原標題:委託作品署名權問題探析
羅曼羅蘭
編者按
我國著作權法從保護作者權利的角度出發,對委託作品的著作權歸屬進行了規定,但在實踐中,受委託創作作品的署名權問題常常會出現爭議。本文作者認為,委託作品署名權問題,實際上就是作者身份問題,希望立法機關對著作權法中該問題進行修改。
我國著作權法從保護作者權利的角度出發,對委託作品的著作權歸屬進行了規定,但在實踐中,委託人與受託人之間、律師之間、當事人與律師之間常會為委託作品的署名權問題發生爭議,且各方均持有較為有力的觀點。筆者就該問題進行梳理和分析,希望能引起社會各界關注和重視。
委託作品署名權問題現狀
我國著作權法第十七條規定:受委託創作的作品,著作權的歸屬由委託人和受託人通過合同約定。合同未作明確約定或者沒有訂立合同的,著作權屬於受託人。司法實踐中,對於該條款的理解和適用容易發生爭議的焦點是:該條款中規定的著作權是否包含該法第十條所列明的全部人身權和財產權?
以委託人為視角,除非他自願放棄該作品的署名權,否則他可能會持有這樣的觀點:一方面,我國法系上屬於成文法體系,所有具有法律效力的法,都需經過法定的程序、以規範性文件呈現。實踐中,所有法律事實的認定都需要有法所依,司法機關的裁判也必須要正確適用法律;另一方面,既然法律條文直接表述了「著作權的歸屬由委託人和受託人通過合同約定」,那麼再將作為著作權之一的署名權解釋為不能通過合同約定,則矛盾不言自明。
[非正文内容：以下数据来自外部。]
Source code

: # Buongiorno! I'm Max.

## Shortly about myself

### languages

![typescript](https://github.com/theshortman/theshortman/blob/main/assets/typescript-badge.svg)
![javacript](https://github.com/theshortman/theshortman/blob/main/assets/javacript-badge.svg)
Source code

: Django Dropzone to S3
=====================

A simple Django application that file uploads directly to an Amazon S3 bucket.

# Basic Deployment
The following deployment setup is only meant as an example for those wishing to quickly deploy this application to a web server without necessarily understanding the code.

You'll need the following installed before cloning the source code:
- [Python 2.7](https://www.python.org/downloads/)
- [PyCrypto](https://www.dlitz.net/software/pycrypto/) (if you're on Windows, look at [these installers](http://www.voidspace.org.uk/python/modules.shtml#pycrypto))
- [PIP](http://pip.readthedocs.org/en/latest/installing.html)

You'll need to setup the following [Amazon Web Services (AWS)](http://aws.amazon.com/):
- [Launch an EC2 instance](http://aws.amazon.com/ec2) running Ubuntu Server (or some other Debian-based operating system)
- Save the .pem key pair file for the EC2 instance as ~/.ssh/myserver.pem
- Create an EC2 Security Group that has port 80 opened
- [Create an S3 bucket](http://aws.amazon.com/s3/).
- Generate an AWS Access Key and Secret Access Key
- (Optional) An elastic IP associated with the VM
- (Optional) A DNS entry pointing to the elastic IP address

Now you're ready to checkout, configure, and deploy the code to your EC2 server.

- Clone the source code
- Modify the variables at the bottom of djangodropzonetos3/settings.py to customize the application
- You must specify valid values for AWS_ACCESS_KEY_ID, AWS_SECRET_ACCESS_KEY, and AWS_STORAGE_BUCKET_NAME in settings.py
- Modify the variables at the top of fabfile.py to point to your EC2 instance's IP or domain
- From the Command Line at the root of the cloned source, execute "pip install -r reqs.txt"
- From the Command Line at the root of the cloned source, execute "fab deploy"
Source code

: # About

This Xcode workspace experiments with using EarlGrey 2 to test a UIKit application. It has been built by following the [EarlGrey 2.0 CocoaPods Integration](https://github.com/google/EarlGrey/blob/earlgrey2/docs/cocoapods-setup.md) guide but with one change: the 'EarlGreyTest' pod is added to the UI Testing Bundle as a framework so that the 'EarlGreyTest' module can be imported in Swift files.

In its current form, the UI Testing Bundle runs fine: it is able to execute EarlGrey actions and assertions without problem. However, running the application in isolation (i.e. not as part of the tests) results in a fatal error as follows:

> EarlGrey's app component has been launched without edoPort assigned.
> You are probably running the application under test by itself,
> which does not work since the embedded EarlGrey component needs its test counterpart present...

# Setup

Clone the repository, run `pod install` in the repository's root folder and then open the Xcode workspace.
同樣,以受託人為視角,除非他自願放棄該受託完成作品的署名權,否則其可能會持有這樣的觀點:首先,我國著作權法基本原則之一即為保護作者權益,而根據著作權法第二條以及國內外公認的「著作權由作者原始取得」原則,無論作品是否發表,作品產生之時著作權即已產生,如果以合同方式將署名權約定由委託人享有,那麼這與著作權法第二條「著作權由作者原始取得」原則相矛盾;其次,根據著作權法第十條、第二十五條,著作權的轉讓,發表權、署名權、修改權及保護作品完整權4項人身權利是不能許可也不可轉讓的,加之著作權在作品創作完成時即已產生,那麼合同約定包括署名權在內的人身權不歸創作者所有而歸委託者所有必然侵犯了受託者的著作人身權。
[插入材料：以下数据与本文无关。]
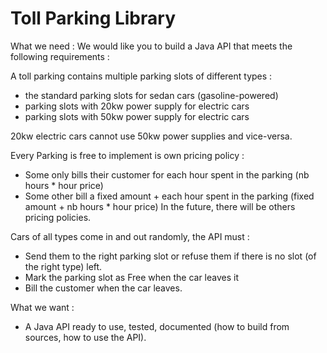 Toll Parking Library
====================
What we need :
We would like you to build a Java API that meets the following requirements :

A toll parking contains multiple parking slots of different types :
 - the standard parking slots for sedan cars (gasoline-powered)
 - parking slots with 20kw power supply for electric cars
 - parking slots with 50kw power supply for electric cars

20kw electric cars cannot use 50kw power supplies and vice-versa.

Every Parking is free to implement is own pricing policy :
 - Some only bills their customer for each hour spent in the parking (nb hours * hour price)
 - Some other bill a fixed amount + each hour spent in the parking (fixed amount + nb hours * hour
	price)
In the future, there will be others pricing policies.


Cars of all types come in and out randomly, the API must :
 - Send them to the right parking slot or     refuse them if there is no slot (of the right type) left.
 - Mark the parking slot as Free when the car leaves it
 - Bill the customer when the car leaves.

What we want :
 - A Java API ready to use, tested, documented (how to build from sources, how to use the API).

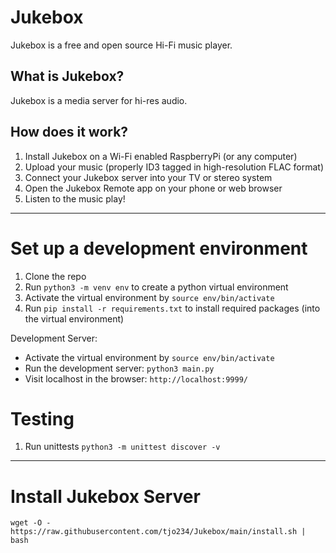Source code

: # Jukebox
Jukebox is a free and open source Hi-Fi music player.

## What is Jukebox? 
Jukebox is a media server for hi-res audio.

## How does it work?
1. Install Jukebox on a Wi-Fi enabled RaspberryPi (or any computer)
2. Upload your music (properly ID3 tagged in high-resolution FLAC format)
3. Connect your Jukebox server into your TV or stereo system 
4. Open the Jukebox Remote app on your phone or web browser
5. Listen to the music play!

------

# Set up a development environment

1. Clone the repo
2. Run `python3 -m venv env` to create a python virtual environment
3. Activate the virtual environment by `source env/bin/activate`
4. Run `pip install -r requirements.txt` to install required packages (into the virtual environment)

Development Server:
- Activate the virtual environment by `source env/bin/activate`
- Run the development server: `python3 main.py`
- Visit localhost in the browser: `http://localhost:9999/`

# Testing

1. Run unittests `python3 -m unittest discover -v`

-------

# Install Jukebox Server
`wget -O - https://raw.githubusercontent.com/tjo234/Jukebox/main/install.sh | bash`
不難看出,不管是在法學理論上還是司法實踐中,對於受委託創作完成作品的署名權歸屬問題,分歧較大,委託人與受託人在這個問題的處理上也十分糾結,缺乏明確的法律依據。
委託作品署名權取得方式
就我國法律規定而言,著作權的取得方式分以下幾種:
其一是原始取得。依據是著作權法第二條、第十一條以及「著作權由作者原始取得」原則。
其二是推定取得。依據是著作權法第十一條第二款第三款,根據該條規定:由法人或者其他組織主持,代表法人或者其他組織意志創作,並由法人或者其他組織承擔責任的作品,法人或者其他組織視為作者;如無相反證明,在作品上署名的公民、法人或者其他組織為作者。
其三是法定取得。依據是著作權法第十七條,及第十六條第二款,即滿足「主要是利用法人或者其他組織的物質技術條件創作,並由法人或者其他組織承擔責任的工程設計圖、產品設計圖、地圖、計算機軟體等職務作品;法律、行政法規規定或者合同約定著作權由法人或者其他組織享有的職務作品」這一條件,除署名權之外的其他著作權由法人或者其他組織享有。
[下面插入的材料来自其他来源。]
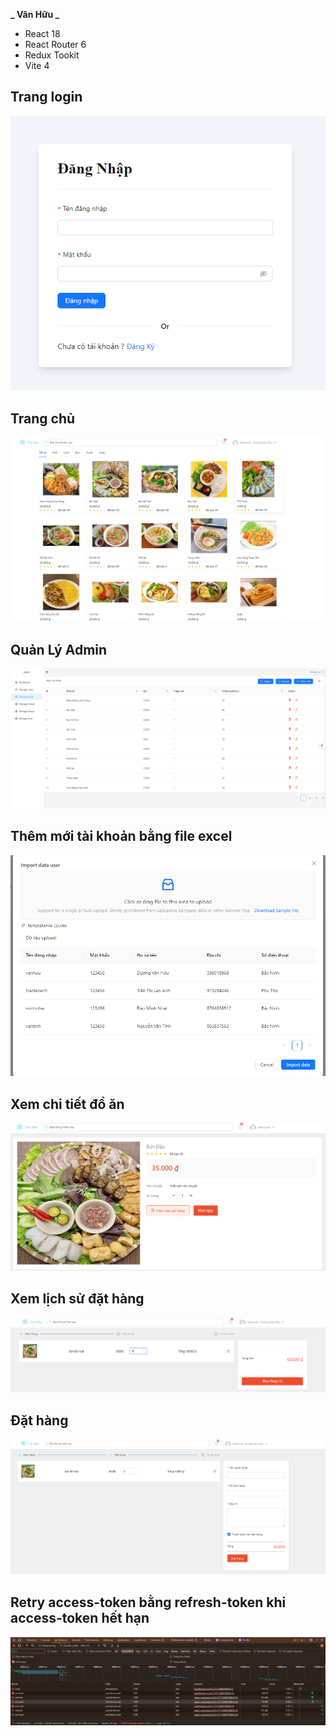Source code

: **_ Văn Hữu _**

- React 18
- React Router 6
- Redux Tookit
- Vite 4
<h2>Trang login</h2>

![Alt text](./src/assets/login.png)

<h2>Trang chủ</h2>

![Alt text](./src/assets/home.png)

<h2>Quản Lý Admin</h2>

![Alt text](./src/assets/quanlyadmin.png)

<h2>Thêm mới tài khoản bằng file excel  </h2>

![Alt text](./src/assets/importExcel.png)

<h2>Xem chi tiết đồ ăn</h2>

![Alt text](./src/assets/viewFood.png)

<h2>Xem lịch sử đặt hàng</h2>

![Alt text](./src/assets/viewOrder.png)

<h2>Đặt hàng</h2>

![Alt text](./src/assets/order.png)

<h2>Retry access-token bằng refresh-token khi access-token hết hạn</h2>

![Alt text](./src/assets/retryaccesstoken.png)
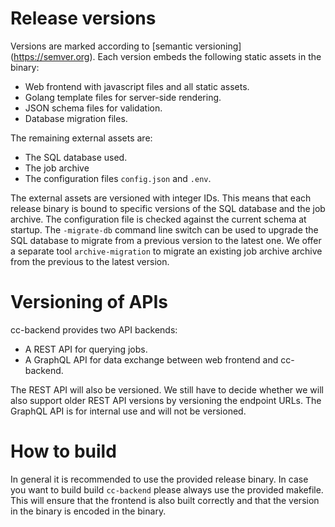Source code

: # Release versions

Versions are marked according to [semantic versioning] (https://semver.org).
Each version embeds the following static assets in the binary:
* Web frontend with javascript files and all static assets.
* Golang template files for server-side rendering.
* JSON schema files for validation.
* Database migration files.

The remaining external assets are:
* The SQL database used.
* The job archive
* The configuration files `config.json` and `.env`.

The external assets are versioned with integer IDs.
This means that each release binary is bound to specific versions of the SQL
database and the job archive.
The configuration file is checked against the current schema at startup.
The `-migrate-db` command line switch can be used to upgrade the SQL database
to migrate from a previous version to the latest one.
We offer a separate tool `archive-migration` to migrate an existing job archive
archive from the previous to the latest version.

# Versioning of APIs

cc-backend provides two API backends:
* A REST API for querying jobs.
* A GraphQL API for data exchange between web frontend and cc-backend.

The REST API will also be versioned. We still have to decide whether we will also
support older REST API versions by versioning the endpoint URLs.
The GraphQL API is for internal use and will not be versioned.

# How to build

In general it is recommended to use the provided release binary.
In case you want to build build `cc-backend` please always use the provided makefile. This will ensure
that the frontend is also built correctly and that the version in the binary is encoded in the binary.

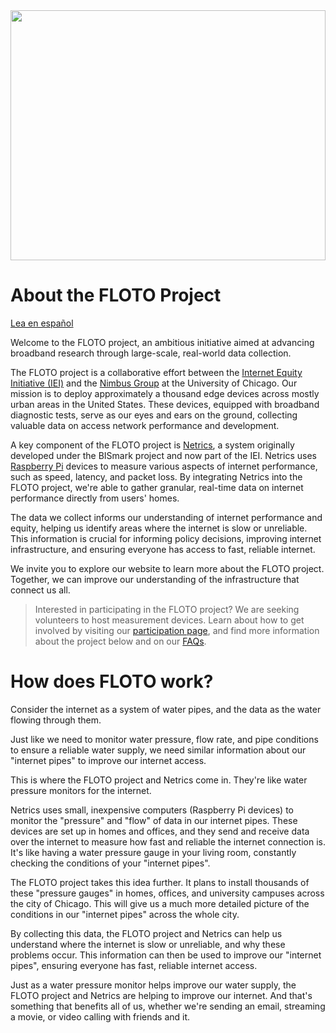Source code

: <img src='https://internetequity.uchicago.edu/wp-content/uploads/2022/05/iStock-1254825733.jpg' height='400px' width='100%'>

# About the FLOTO Project

[Lea en español](https://internetequity.org/floto/index-es.html)

Welcome to the FLOTO project, an ambitious initiative aimed at advancing broadband research through large-scale, real-world data collection.

The FLOTO project is a collaborative effort between the [Internet Equity Initiative (IEI)](https://internetequity.uchicago.edu/) and the [Nimbus Group](https://nimbusproject.org/) at the University of Chicago. Our mission is to deploy approximately a thousand edge devices across mostly urban areas in the United States. These devices, equipped with broadband diagnostic tests, serve as our eyes and ears on the ground, collecting valuable data on access network performance and development.

A key component of the FLOTO project is [Netrics](https://github.com/internet-equity/netrics), a system originally developed under the BISmark project and now part of the IEI. Netrics uses [Raspberry Pi](https://www.raspberrypi.com/products/raspberry-pi-4-model-b/) devices to measure various aspects of internet performance, such as speed, latency, and packet loss. By integrating Netrics into the FLOTO project, we're able to gather granular, real-time data on internet performance directly from users' homes.

The data we collect informs our understanding of internet performance and equity, helping us identify areas where the internet is slow or unreliable. This information is crucial for informing policy decisions, improving internet infrastructure, and ensuring everyone has access to fast, reliable internet.

We invite you to explore our website to learn more about the FLOTO project. Together, we can improve our understanding of the infrastructure that connect us all.

> Interested in participating in the FLOTO project? We are seeking volunteers to host measurement devices. Learn about how to get involved by visiting our [participation page](https://internetequity.org/floto/participate.html), and find more information about the project below and on our [FAQs](https://internetequity.org/floto/faqs.html).

# How does FLOTO work?

Consider the internet as a system of water pipes, and the data as the water flowing through them.

Just like we need to monitor water pressure, flow rate, and pipe conditions to ensure a reliable water supply, we need similar information about our "internet pipes" to improve our internet access.

This is where the FLOTO project and Netrics come in. They're like water pressure monitors for the internet.

Netrics uses small, inexpensive computers (Raspberry Pi devices) to monitor the "pressure" and "flow" of data in our internet pipes. These devices are set up in homes and offices, and they send and receive data over the internet to measure how fast and reliable the internet connection is. It's like having a water pressure gauge in your living room, constantly checking the conditions of your "internet pipes".

The FLOTO project takes this idea further. It plans to install thousands of these "pressure gauges" in homes, offices, and university campuses across the city of Chicago. This will give us a much more detailed picture of the conditions in our "internet pipes" across the whole city.

By collecting this data, the FLOTO project and Netrics can help us understand where the internet is slow or unreliable, and why these problems occur. This information can then be used to improve our "internet pipes", ensuring everyone has fast, reliable internet access.

Just as a water pressure monitor helps improve our water supply, the FLOTO project and Netrics are helping to improve our internet. And that's something that benefits all of us, whether we're sending an email, streaming a movie, or video calling with friends and it.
其四是轉讓取得。依據是著作權法第十條、第二十五條,根據該條款,除發表權、署名權、修改權及保護作品完整權4項人身權利外,其他種類的著作權均可轉讓。
其五是許可取得。依據是著作權法第十條、第二十四條,根據該條款,除發表權、署名權、修改權及保護作品完整權4項人身權利外,其他種類的著作權均可轉讓。
將上述取得方式進行歸納不難得出以下結論:首先從主體上看,自然人、法人或其他組織,均可成為署名權的法律主體。自然人主要通過創作原始取得作品署名權,但也可通過在無證據證明存在其他作者的作品上以推定的方式取得署名。而法人及其他組織只能通過推定取得和法定取得。其次從權利種類上看,財產權利的取得方式幾乎不受限制,但人身權不能通過轉讓及許可方式取得。另外推定取得、法定取得、轉讓取得及許可取得均為著作權繼受取得的不同方式,但著作權中包括署名權在內的人身權只能基於推定、法定方式兩種繼受取得方式取得。如果排除實踐和理論上存在爭議的著作權法第十七條,則署名權只能通過推定這一種繼受取得方式取得,且取得主體只能是法人或其他組織。因為法定取得已經明確將署名權排除在外,而推定取得的前提是法人或其他組織主持了創作工作,作品需要代表其意志,法律責任由其承擔,所以署名權歸屬委託人所有的前提,是需要在合同中約定署名權歸委託人的同時約定法律責任的承擔者為委託人,且創作工作需要由委託人以其意志進行主持。
委託作品署名權解決思路
基於前述分析,署名權的取得方式只能是原始取得,以及推定、法定取得兩種繼受取得方式,這三種署名權取得方式的共性,是將作品署名權的主體指向作者,因為只有這樣,才能符合國內外公認的「著作權由作者原始取得」原則,即委託作品署名權問題的解決,實際上就是作者身份問題的解決。
現行法律框架下,如委託人與受託人均是自然人,根據著作權法第十一條「創作作品的公民是作者」,要再適用該法第十七條約定委託人為作者,顯然會使矛盾加劇,而且這也會促使文化市場上的「代筆」行為繼續泛濫和猖獗,不利於社會法治的進步。筆者認為,自然人與自然人之間的委託創作行為,不能按照著作權法第十七條將署名權約定由委託人享有。
如委託人是法人或其他組織,根據著作權的推定取得方式,在作品本身代表其意志,由其主持創作且承擔法律後果情況下,可以適用著作權法第十七條約定包括署名權在內的著作權歸其所有。如具有這兩個條件,直接以合同方式約定法人或其他組織享有署名權,繼而擁有作品的作者身份,那麼著作權法第十一條第二款將會因為著作權法第十七條的存在而顯得多餘。
基於我國現行著作權法第十七條在司法實踐中存在爭議的現狀,筆者認為在未進行著作權法修改之前,由最高人民法院就現行著作權法第十七條頒布相關司法解釋更為實際,且刻不容緩。